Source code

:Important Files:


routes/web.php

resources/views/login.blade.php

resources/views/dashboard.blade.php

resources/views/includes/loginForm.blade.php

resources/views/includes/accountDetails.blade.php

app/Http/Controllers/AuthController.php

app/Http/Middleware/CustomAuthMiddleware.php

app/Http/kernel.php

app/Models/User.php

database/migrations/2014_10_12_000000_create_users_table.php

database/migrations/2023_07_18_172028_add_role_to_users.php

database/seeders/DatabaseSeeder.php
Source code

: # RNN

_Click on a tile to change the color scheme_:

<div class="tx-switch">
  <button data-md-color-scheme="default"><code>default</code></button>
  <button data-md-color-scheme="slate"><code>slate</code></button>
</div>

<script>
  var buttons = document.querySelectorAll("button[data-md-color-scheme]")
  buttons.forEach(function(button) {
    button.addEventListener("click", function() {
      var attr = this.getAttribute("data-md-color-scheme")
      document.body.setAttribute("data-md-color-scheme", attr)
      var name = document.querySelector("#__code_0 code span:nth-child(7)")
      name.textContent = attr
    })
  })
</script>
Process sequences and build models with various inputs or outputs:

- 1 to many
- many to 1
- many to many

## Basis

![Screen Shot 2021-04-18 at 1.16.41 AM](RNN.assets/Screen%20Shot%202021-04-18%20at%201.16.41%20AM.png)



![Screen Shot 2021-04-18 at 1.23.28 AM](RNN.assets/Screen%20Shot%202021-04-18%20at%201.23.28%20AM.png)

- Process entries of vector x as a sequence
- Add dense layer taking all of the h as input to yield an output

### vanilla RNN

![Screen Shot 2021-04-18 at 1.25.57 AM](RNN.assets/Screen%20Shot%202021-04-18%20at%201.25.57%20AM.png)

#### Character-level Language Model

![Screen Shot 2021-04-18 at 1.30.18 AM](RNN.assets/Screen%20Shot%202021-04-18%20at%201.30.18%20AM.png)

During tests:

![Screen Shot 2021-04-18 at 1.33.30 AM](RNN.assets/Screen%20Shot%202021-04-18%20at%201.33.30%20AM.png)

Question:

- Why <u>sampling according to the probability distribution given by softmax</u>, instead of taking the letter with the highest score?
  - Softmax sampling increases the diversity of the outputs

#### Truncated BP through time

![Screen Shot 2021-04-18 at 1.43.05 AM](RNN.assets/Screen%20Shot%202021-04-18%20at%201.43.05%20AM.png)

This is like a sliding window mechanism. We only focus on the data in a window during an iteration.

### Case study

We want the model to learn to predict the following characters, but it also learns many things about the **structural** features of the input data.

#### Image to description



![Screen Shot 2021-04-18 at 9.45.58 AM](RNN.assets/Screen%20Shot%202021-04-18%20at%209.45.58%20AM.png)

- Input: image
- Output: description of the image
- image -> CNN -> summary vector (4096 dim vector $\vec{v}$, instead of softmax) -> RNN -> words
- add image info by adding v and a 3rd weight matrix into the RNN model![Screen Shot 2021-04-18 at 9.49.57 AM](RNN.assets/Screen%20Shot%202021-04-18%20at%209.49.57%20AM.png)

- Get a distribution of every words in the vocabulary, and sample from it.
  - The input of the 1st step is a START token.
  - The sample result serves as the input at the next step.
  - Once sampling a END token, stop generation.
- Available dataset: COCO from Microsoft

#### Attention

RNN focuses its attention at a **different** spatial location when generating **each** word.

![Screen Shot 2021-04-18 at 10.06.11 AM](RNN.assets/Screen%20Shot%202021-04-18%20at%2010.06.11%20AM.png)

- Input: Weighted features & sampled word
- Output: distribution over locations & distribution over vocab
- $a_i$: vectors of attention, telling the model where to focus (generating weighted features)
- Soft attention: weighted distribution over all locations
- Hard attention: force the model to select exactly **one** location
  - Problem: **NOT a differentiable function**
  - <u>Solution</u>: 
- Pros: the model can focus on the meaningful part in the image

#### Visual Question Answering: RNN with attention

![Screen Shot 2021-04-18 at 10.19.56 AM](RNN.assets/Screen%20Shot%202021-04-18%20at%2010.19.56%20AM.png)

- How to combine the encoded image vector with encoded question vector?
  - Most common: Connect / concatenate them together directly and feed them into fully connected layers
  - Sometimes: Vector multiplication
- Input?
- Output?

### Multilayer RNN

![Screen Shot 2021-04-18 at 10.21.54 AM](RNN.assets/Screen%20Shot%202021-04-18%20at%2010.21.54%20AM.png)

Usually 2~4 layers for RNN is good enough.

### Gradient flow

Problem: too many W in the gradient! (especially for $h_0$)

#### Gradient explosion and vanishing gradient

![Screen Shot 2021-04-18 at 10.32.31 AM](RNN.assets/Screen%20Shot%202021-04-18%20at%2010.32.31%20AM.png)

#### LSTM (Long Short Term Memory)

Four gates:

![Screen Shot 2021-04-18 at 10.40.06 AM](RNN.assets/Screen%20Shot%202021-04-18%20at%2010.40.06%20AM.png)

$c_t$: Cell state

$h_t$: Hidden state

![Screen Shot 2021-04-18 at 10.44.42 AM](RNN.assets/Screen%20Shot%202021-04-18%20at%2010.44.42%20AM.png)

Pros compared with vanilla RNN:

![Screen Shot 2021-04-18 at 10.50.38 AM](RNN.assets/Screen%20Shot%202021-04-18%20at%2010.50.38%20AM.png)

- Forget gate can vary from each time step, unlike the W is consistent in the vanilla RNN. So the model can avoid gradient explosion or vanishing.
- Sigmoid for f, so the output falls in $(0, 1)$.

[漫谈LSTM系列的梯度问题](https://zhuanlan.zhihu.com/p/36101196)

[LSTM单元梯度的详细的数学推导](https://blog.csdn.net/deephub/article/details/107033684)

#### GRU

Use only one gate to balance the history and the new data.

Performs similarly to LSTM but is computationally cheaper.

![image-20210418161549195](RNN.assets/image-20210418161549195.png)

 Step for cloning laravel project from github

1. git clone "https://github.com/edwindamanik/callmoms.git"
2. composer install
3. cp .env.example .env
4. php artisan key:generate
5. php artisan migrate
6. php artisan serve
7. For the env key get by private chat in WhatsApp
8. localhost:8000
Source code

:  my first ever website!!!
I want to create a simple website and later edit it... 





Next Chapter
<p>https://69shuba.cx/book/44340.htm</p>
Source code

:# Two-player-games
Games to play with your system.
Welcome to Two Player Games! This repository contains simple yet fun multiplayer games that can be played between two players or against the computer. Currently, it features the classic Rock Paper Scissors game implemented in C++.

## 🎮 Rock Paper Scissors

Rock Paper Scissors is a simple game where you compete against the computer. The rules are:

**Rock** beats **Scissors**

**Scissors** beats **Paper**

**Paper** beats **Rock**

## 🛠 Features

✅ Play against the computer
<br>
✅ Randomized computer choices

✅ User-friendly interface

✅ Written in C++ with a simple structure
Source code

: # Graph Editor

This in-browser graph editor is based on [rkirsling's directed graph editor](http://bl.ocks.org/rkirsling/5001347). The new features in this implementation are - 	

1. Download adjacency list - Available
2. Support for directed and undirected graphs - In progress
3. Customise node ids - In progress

----

Having read the entries above, restate them all word for word.

_Task solution_
Source code

:Important Files:


routes/web.php

resources/views/login.blade.php

resources/views/dashboard.blade.php

resources/views/includes/loginForm.blade.php

resources/views/includes/accountDetails.blade.php

app/Http/Controllers/AuthController.php

app/Http/Middleware/CustomAuthMiddleware.php

app/Http/kernel.php

app/Models/User.php

database/migrations/2014_10_12_000000_create_users_table.php

database/migrations/2023_07_18_172028_add_role_to_users.php

database/seeders/DatabaseSeeder.php
Source code

: # RNN

_Click on a tile to change the color scheme_:

<div class="tx-switch">
  <button data-md-color-scheme="default"><code>default</code></button>
  <button data-md-color-scheme="slate"><code>slate</code></button>
</div>

<script>
  var buttons = document.querySelectorAll("button[data-md-color-scheme]")
  buttons.forEach(function(button) {
    button.addEventListener("click", function() {
      var attr = this.getAttribute("data-md-color-scheme")
      document.body.setAttribute("data-md-color-scheme", attr)
      var name = document.querySelector("#__code_0 code span:nth-child(7)")
      name.textContent = attr
    })
  })
</script>
Process sequences and build models with various inputs or outputs:

- 1 to many
- many to 1
- many to many

## Basis

![Screen Shot 2021-04-18 at 1.16.41 AM](RNN.assets/Screen%20Shot%202021-04-18%20at%201.16.41%20AM.png)



![Screen Shot 2021-04-18 at 1.23.28 AM](RNN.assets/Screen%20Shot%202021-04-18%20at%201.23.28%20AM.png)

- Process entries of vector x as a sequence
- Add dense layer taking all of the h as input to yield an output

### vanilla RNN

![Screen Shot 2021-04-18 at 1.25.57 AM](RNN.assets/Screen%20Shot%202021-04-18%20at%201.25.57%20AM.png)

#### Character-level Language Model

![Screen Shot 2021-04-18 at 1.30.18 AM](RNN.assets/Screen%20Shot%202021-04-18%20at%201.30.18%20AM.png)

During tests:

![Screen Shot 2021-04-18 at 1.33.30 AM](RNN.assets/Screen%20Shot%202021-04-18%20at%201.33.30%20AM.png)

Question:

- Why <u>sampling according to the probability distribution given by softmax</u>, instead of taking the letter with the highest score?
  - Softmax sampling increases the diversity of the outputs

#### Truncated BP through time

![Screen Shot 2021-04-18 at 1.43.05 AM](RNN.assets/Screen%20Shot%202021-04-18%20at%201.43.05%20AM.png)

This is like a sliding window mechanism. We only focus on the data in a window during an iteration.

### Case study

We want the model to learn to predict the following characters, but it also learns many things about the **structural** features of the input data.

#### Image to description



![Screen Shot 2021-04-18 at 9.45.58 AM](RNN.assets/Screen%20Shot%202021-04-18%20at%209.45.58%20AM.png)

- Input: image
- Output: description of the image
- image -> CNN -> summary vector (4096 dim vector $\vec{v}$, instead of softmax) -> RNN -> words
- add image info by adding v and a 3rd weight matrix into the RNN model![Screen Shot 2021-04-18 at 9.49.57 AM](RNN.assets/Screen%20Shot%202021-04-18%20at%209.49.57%20AM.png)

- Get a distribution of every words in the vocabulary, and sample from it.
  - The input of the 1st step is a START token.
  - The sample result serves as the input at the next step.
  - Once sampling a END token, stop generation.
- Available dataset: COCO from Microsoft

#### Attention

RNN focuses its attention at a **different** spatial location when generating **each** word.

![Screen Shot 2021-04-18 at 10.06.11 AM](RNN.assets/Screen%20Shot%202021-04-18%20at%2010.06.11%20AM.png)

- Input: Weighted features & sampled word
- Output: distribution over locations & distribution over vocab
- $a_i$: vectors of attention, telling the model where to focus (generating weighted features)
- Soft attention: weighted distribution over all locations
- Hard attention: force the model to select exactly **one** location
  - Problem: **NOT a differentiable function**
  - <u>Solution</u>: 
- Pros: the model can focus on the meaningful part in the image

#### Visual Question Answering: RNN with attention

![Screen Shot 2021-04-18 at 10.19.56 AM](RNN.assets/Screen%20Shot%202021-04-18%20at%2010.19.56%20AM.png)

- How to combine the encoded image vector with encoded question vector?
  - Most common: Connect / concatenate them together directly and feed them into fully connected layers
  - Sometimes: Vector multiplication
- Input?
- Output?

### Multilayer RNN

![Screen Shot 2021-04-18 at 10.21.54 AM](RNN.assets/Screen%20Shot%202021-04-18%20at%2010.21.54%20AM.png)

Usually 2~4 layers for RNN is good enough.

### Gradient flow

Problem: too many W in the gradient! (especially for $h_0$)

#### Gradient explosion and vanishing gradient

![Screen Shot 2021-04-18 at 10.32.31 AM](RNN.assets/Screen%20Shot%202021-04-18%20at%2010.32.31%20AM.png)

#### LSTM (Long Short Term Memory)

Four gates:

![Screen Shot 2021-04-18 at 10.40.06 AM](RNN.assets/Screen%20Shot%202021-04-18%20at%2010.40.06%20AM.png)

$c_t$: Cell state

$h_t$: Hidden state

![Screen Shot 2021-04-18 at 10.44.42 AM](RNN.assets/Screen%20Shot%202021-04-18%20at%2010.44.42%20AM.png)

Pros compared with vanilla RNN:

![Screen Shot 2021-04-18 at 10.50.38 AM](RNN.assets/Screen%20Shot%202021-04-18%20at%2010.50.38%20AM.png)

- Forget gate can vary from each time step, unlike the W is consistent in the vanilla RNN. So the model can avoid gradient explosion or vanishing.
- Sigmoid for f, so the output falls in $(0, 1)$.

[漫谈LSTM系列的梯度问题](https://zhuanlan.zhihu.com/p/36101196)

[LSTM单元梯度的详细的数学推导](https://blog.csdn.net/deephub/article/details/107033684)

#### GRU

Use only one gate to balance the history and the new data.

Performs similarly to LSTM but is computationally cheaper.

![image-20210418161549195](RNN.assets/image-20210418161549195.png)

 Step for cloning laravel project from github

1. git clone "https://github.com/edwindamanik/callmoms.git"
2. composer install
3. cp .env.example .env
4. php artisan key:generate
5. php artisan migrate
6. php artisan serve
7. For the env key get by private chat in WhatsApp
8. localhost:8000
Source code

:  my first ever website!!!
I want to create a simple website and later edit it... 





Next Chapter
<p>https://69shuba.cx/book/44340.htm</p>
Source code

:# Two-player-games
Games to play with your system.
Welcome to Two Player Games! This repository contains simple yet fun multiplayer games that can be played between two players or against the computer. Currently, it features the classic Rock Paper Scissors game implemented in C++.

## 🎮 Rock Paper Scissors

Rock Paper Scissors is a simple game where you compete against the computer. The rules are:

**Rock** beats **Scissors**

**Scissors** beats **Paper**

**Paper** beats **Rock**

## 🛠 Features

✅ Play against the computer
<br>
✅ Randomized computer choices

✅ User-friendly interface

✅ Written in C++ with a simple structure
Source code

: # Graph Editor

This in-browser graph editor is based on [rkirsling's directed graph editor](http://bl.ocks.org/rkirsling/5001347). The new features in this implementation are - 	

1. Download adjacency list - Available
2. Support for directed and undirected graphs - In progress
3. Customise node ids - In progress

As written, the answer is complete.